WHAT THIS TASK INVOLVES — In the material below, identify each line bearing the word "就如我得了胜". Reproduce those lines.
.....
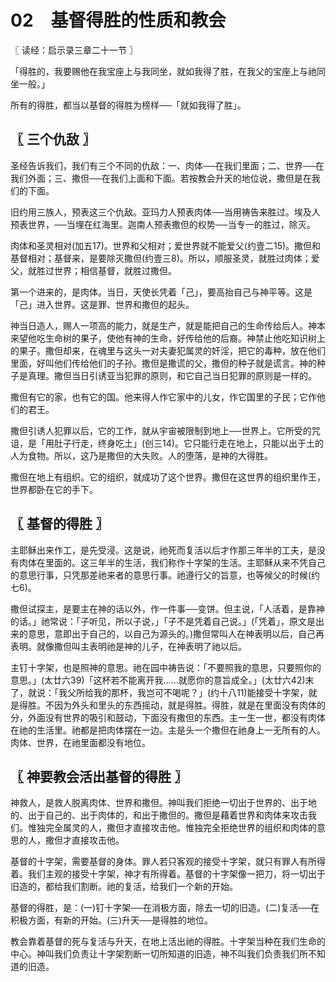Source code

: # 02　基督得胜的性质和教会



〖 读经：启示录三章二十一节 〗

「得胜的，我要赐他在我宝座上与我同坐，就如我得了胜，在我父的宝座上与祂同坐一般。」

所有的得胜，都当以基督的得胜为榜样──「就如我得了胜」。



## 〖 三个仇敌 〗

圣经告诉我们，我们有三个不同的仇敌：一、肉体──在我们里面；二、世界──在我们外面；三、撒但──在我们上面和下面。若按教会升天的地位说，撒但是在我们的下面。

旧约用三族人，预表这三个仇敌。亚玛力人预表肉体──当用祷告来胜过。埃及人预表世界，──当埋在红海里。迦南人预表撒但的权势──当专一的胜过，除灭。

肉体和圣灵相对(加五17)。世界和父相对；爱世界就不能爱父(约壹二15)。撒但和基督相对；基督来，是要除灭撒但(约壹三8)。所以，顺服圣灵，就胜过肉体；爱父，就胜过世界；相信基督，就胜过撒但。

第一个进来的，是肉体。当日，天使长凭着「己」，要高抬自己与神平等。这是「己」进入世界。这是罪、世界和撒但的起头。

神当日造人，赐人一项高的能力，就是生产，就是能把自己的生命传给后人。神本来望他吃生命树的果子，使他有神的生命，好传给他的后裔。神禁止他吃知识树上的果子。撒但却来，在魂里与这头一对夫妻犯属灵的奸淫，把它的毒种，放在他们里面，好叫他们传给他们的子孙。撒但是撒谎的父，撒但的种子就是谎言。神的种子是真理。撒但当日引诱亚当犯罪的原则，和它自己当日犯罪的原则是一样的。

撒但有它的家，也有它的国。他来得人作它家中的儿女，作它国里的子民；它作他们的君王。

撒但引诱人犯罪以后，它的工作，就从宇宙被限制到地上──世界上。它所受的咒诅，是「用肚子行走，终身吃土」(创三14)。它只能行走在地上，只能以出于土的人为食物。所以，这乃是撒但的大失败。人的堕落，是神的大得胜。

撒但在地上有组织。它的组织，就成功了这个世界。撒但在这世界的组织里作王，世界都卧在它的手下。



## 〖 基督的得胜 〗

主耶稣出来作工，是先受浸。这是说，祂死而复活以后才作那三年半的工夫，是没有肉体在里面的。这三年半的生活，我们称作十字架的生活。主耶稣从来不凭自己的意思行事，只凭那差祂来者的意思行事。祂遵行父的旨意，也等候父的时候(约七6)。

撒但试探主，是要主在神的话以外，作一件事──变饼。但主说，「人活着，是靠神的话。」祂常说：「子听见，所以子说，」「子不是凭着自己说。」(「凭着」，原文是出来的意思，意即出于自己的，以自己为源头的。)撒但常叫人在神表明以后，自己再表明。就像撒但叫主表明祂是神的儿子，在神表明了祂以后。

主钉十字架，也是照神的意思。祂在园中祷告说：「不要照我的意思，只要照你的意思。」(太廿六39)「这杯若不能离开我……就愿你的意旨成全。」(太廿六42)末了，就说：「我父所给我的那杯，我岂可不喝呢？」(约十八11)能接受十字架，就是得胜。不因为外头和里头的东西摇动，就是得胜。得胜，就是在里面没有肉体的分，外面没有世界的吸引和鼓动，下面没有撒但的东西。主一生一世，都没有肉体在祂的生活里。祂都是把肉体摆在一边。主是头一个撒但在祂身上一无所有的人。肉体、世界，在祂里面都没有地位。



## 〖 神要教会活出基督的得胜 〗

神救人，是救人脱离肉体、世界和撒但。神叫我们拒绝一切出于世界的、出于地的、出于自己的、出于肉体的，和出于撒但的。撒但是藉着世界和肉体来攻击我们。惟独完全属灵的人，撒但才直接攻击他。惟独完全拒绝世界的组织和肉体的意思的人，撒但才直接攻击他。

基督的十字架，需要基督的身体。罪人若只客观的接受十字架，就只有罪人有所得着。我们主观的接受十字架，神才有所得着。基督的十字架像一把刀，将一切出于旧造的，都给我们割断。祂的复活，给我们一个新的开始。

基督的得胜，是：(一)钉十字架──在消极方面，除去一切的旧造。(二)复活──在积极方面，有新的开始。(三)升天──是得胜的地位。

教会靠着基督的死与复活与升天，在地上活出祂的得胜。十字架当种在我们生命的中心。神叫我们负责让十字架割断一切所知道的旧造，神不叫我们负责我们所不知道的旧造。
.....
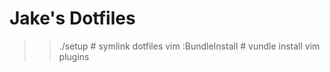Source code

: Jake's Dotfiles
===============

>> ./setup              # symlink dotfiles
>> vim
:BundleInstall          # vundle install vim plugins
.....
ANSWER SPACE —
「得胜的，我要赐他在我宝座上与我同坐，就如我得了胜，在我父的宝座上与祂同坐一般。」
所有的得胜，都当以基督的得胜为榜样──「就如我得了胜」。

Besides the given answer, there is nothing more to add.